Bakan Yılmaz: Genel müdürü değil, bankayı savunuyoruz

Milli Savunma Bakanı İsmet Yılmaz, yolsuzluk soruşturmasında genel müdürü değil bankayı savunduklarını söyledi.

Google Haberlere Abone ol
Bakan Yılmaz: Genel müdürü değil, bankayı savunuyoruz

Milli Savunma Bakanı İsmet Yılmaz, yolsuzluk soruşturmasında genel müdürü değil bankayı savunduklarını söyledi. Yılmaz, "Operasyonların odak noktasında omurgası belli Halk Bankası var. Hedefte Türkiye ekonomisi var. Dosya kapsamlı bir suç takibi havasına sokulmak için özel olarak dizayn edilmiş." dedi.

Milli Savunma Bakanı Yılmaz, programı nedeniyle geldiği Sivas'ta partisinin Aralık ayı İl Danışma Meclisi toplantısına katıldı. Bakan Yılmaz burada yaptığı konuşmada, Başbakan Erdoğan'ın yolsuzluk soruşturmasında olup biteni tanımlarken istiklal mücadelesi dediğini hatırlattı. Yılmaz, şöyle devam etti: "Kanal İstanbul, Yavuz Sultan Selim Köprüsü, 3. havalimanı, hızlı tren, Marmaray, bölünmüş yollar ekonomik bağımsızlığın olmazsa olmazı. Bunu önlemek için haramiler kervana saldırdı. Türkiye ekonomisine darbe vurdu, ekonomik bağımsızlığı elde etmek için her alanda kendine yeten bir Türkiye yürüyüşünü başlatan ülkenin yolunu kesmek için Türkiye'yi hala müstemleke gibi görmek isteyenler el ele Türkiye kervanının önünde. Olup biten budur, diğerlerinin hepsi teferruattır. Savaşlarda bile ilk önce ekonomiye zarar verilir. Türkiye'de son 7 ayda yapılmak istenen de budur. Biz bu oyunu boşa çıkarabiliriz ve etkisiz kılabiliriz.

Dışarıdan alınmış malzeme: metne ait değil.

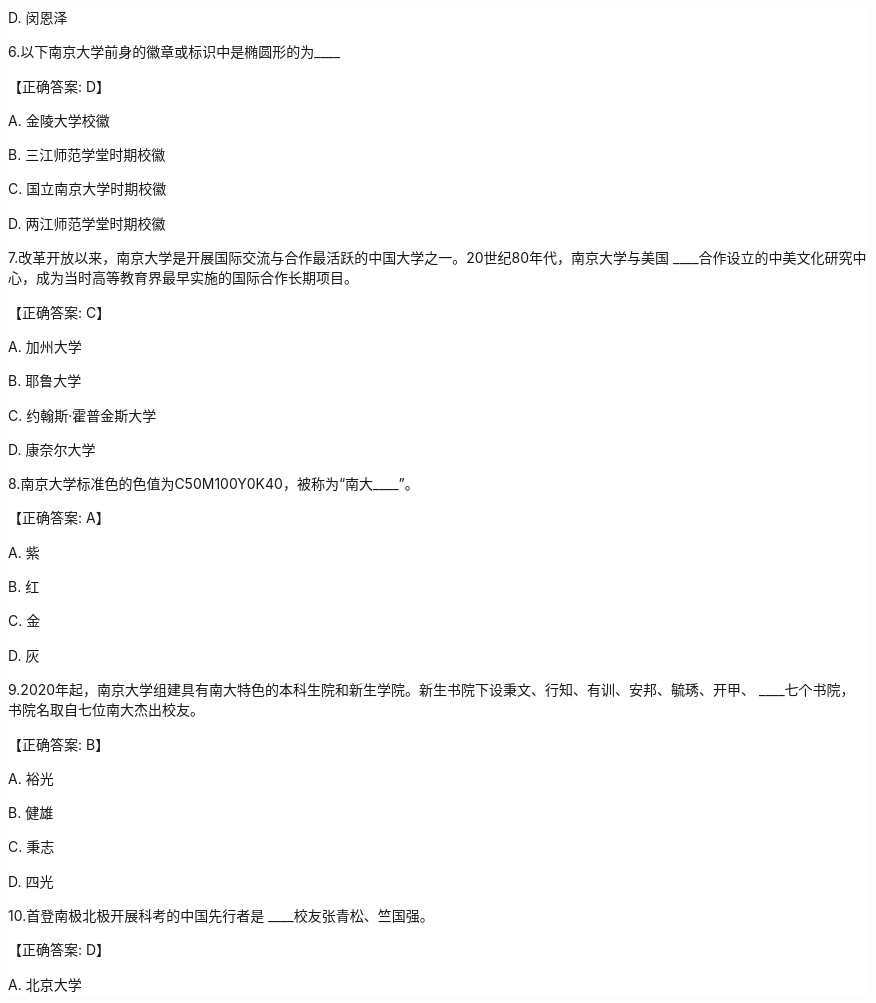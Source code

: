D. 闵恩泽



6.以下南京大学前身的徽章或标识中是椭圆形的为____


【正确答案: D】

A. 金陵大学校徽

B. 三江师范学堂时期校徽

C. 国立南京大学时期校徽

D. 两江师范学堂时期校徽



7.改革开放以来，南京大学是开展国际交流与合作最活跃的中国大学之一。20世纪80年代，南京大学与美国 ____合作设立的中美文化研究中心，成为当时高等教育界最早实施的国际合作长期项目。


【正确答案: C】

A. 加州大学

B. 耶鲁大学

C. 约翰斯·霍普金斯大学

D. 康奈尔大学



8.南京大学标准色的色值为C50M100Y0K40，被称为“南大____”。


【正确答案: A】

A. 紫

B. 红

C. 金

D. 灰



9.2020年起，南京大学组建具有南大特色的本科生院和新生学院。新生书院下设秉文、行知、有训、安邦、毓琇、开甲、 ____七个书院，书院名取自七位南大杰出校友。


【正确答案: B】

A. 裕光

B. 健雄

C. 秉志

D. 四光



10.首登南极北极开展科考的中国先行者是 ____校友张青松、竺国强。


【正确答案: D】

A. 北京大学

Bunu yapabilmek için de birlik ve beraberliğimizi güçlendirmemiz lazım."

"YOLSUZLUK TOPLUMA KARŞI AĞIR BİR SUÇTUR"

Demokrasi ve hukukun üstünlüğüne inanan birinin elbette yolsuzluğa karşı çıkacağını anlatan Yılmaz, "Yolsuzluk topluma karşı ağır bir suçtur ve şüphelinin de adil ve etkili bir şekilde yargılanması gerekir. Bizler için başka bir seçenek de yoktur. Ancak böyle değil. Birbiriyle bağlantılı olmayan 3 ayrı olay, parça tesiri büyük olsun diye bir araya getirildi, seçim öncesi zamanlama ayarıyla patlatıldı. Bu da yolsuzluk dosyası olma boyutunu geçtiğini gösterdi. Burada silah Türkiye'ye yöneltildi. Ancak önüne bir susturucu takıldı. Milletin yolsuzluk karşısındaki hassasiyeti bilindiğinden dikkatler susturucuya çevrildi. Resmin tamamını görmek için hem silaha hem onu kimin tuttuğuna hem de silahın nereye çevrildiğine bakmak lazım." dedi.

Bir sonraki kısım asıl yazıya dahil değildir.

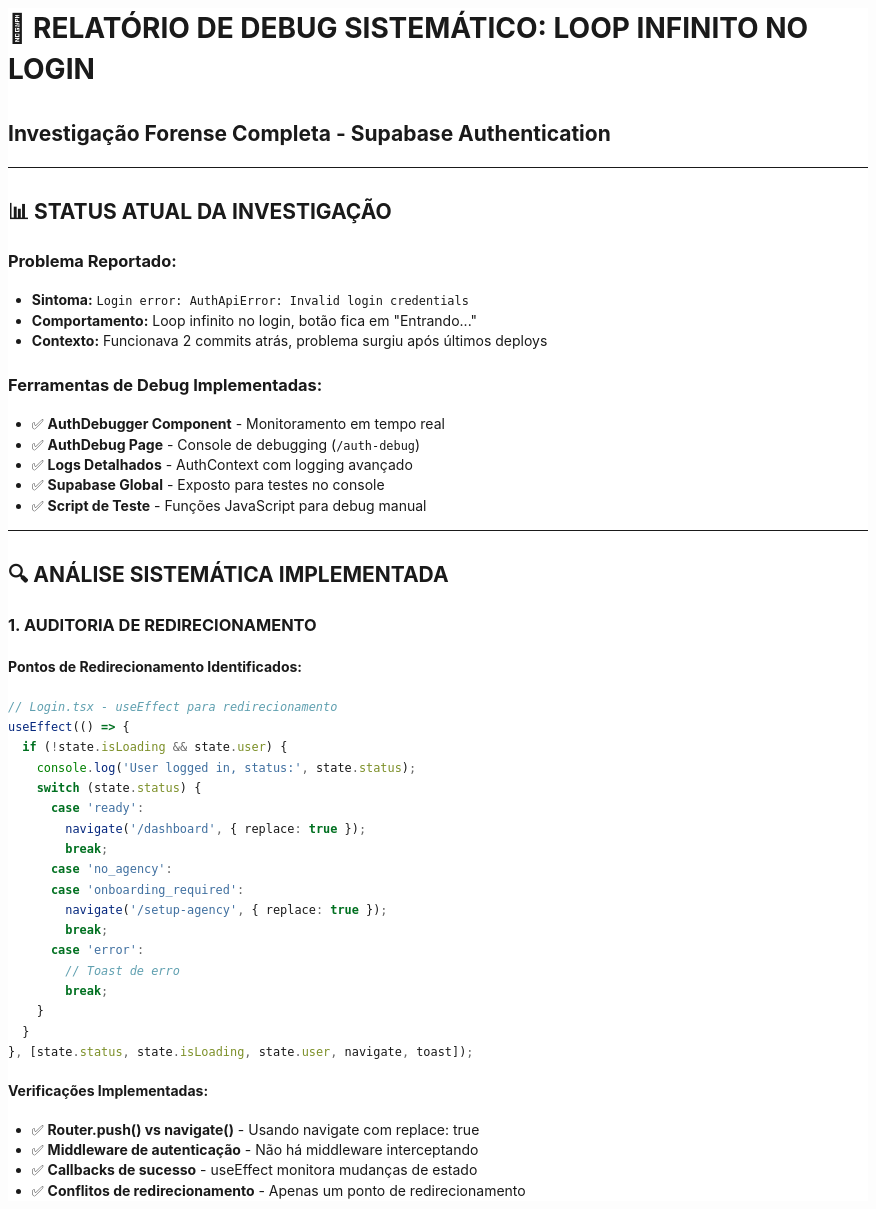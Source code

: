 # 🔬 RELATÓRIO DE DEBUG SISTEMÁTICO: LOOP INFINITO NO LOGIN
## Investigação Forense Completa - Supabase Authentication

---

## 📊 **STATUS ATUAL DA INVESTIGAÇÃO**

### **Problema Reportado:**
- **Sintoma:** `Login error: AuthApiError: Invalid login credentials`
- **Comportamento:** Loop infinito no login, botão fica em "Entrando..."
- **Contexto:** Funcionava 2 commits atrás, problema surgiu após últimos deploys

### **Ferramentas de Debug Implementadas:**
- ✅ **AuthDebugger Component** - Monitoramento em tempo real
- ✅ **AuthDebug Page** - Console de debugging (`/auth-debug`)
- ✅ **Logs Detalhados** - AuthContext com logging avançado
- ✅ **Supabase Global** - Exposto para testes no console
- ✅ **Script de Teste** - Funções JavaScript para debug manual

---

## 🔍 **ANÁLISE SISTEMÁTICA IMPLEMENTADA**

### **1. AUDITORIA DE REDIRECIONAMENTO**

#### **Pontos de Redirecionamento Identificados:**
```typescript
// Login.tsx - useEffect para redirecionamento
useEffect(() => {
  if (!state.isLoading && state.user) {
    console.log('User logged in, status:', state.status);
    switch (state.status) {
      case 'ready':
        navigate('/dashboard', { replace: true });
        break;
      case 'no_agency':
      case 'onboarding_required':
        navigate('/setup-agency', { replace: true });
        break;
      case 'error':
        // Toast de erro
        break;
    }
  }
}, [state.status, state.isLoading, state.user, navigate, toast]);
```

#### **Verificações Implementadas:**
- ✅ **Router.push() vs navigate()** - Usando navigate com replace: true
- ✅ **Middleware de autenticação** - Não há middleware interceptando
- ✅ **Callbacks de sucesso** - useEffect monitora mudanças de estado
- ✅ **Conflitos de redirecionamento** - Apenas um ponto de redirecionamento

"Operasyonların odak noktasında Halk Bankası var. Hedefte Türkiye ekonomisi var. Dosya kapsamlı bir suç takibi havasına sokulmak için özel olarak dizayn edilmiş." diyen Bakan İsmet Yılmaz, şunları söyledi: "2002'de zarar eden Halk Bankası, 2012 rakamlarına göre, 2.6 milyon liran et kar etmiştir. Operasyon sonrası değeri ise 4.5 milyar lira eridi. Yapılan baskın sonrası borsa düşüşte, dolar 2 liranın üzerinde, faiz çift haneye doğru ilerliyor. Gezi'den önce faiz 4.58 civarındaydı. Şimdi 9'u geçti. Bu ülkenin milli servetinin dışarı aktarılması demektir. Halk Bankası ülkeye zarar vermeden de soruşturulabilirdi. İfade edilen yolsuzluk iddiası 100 milyon dolar. Parça tesirli olarak hazırlanan yolsuzluk dosyasının Türkiye'ye 11 günde verdiği zarar 105 milyar dolar. Halk Bankası'nın infazı şimdiden sonuçlarını vermeye başladı. Irak petrol ihracatında daha önce Halk Bankası'nı düşünürken şimdi bir Amerikan bankasını tercih etti. Bunun Türkiye'ye yıllık maliyeti de 11.5 milyon dolar. Bu zarar bu ülkenin ve hepimizin."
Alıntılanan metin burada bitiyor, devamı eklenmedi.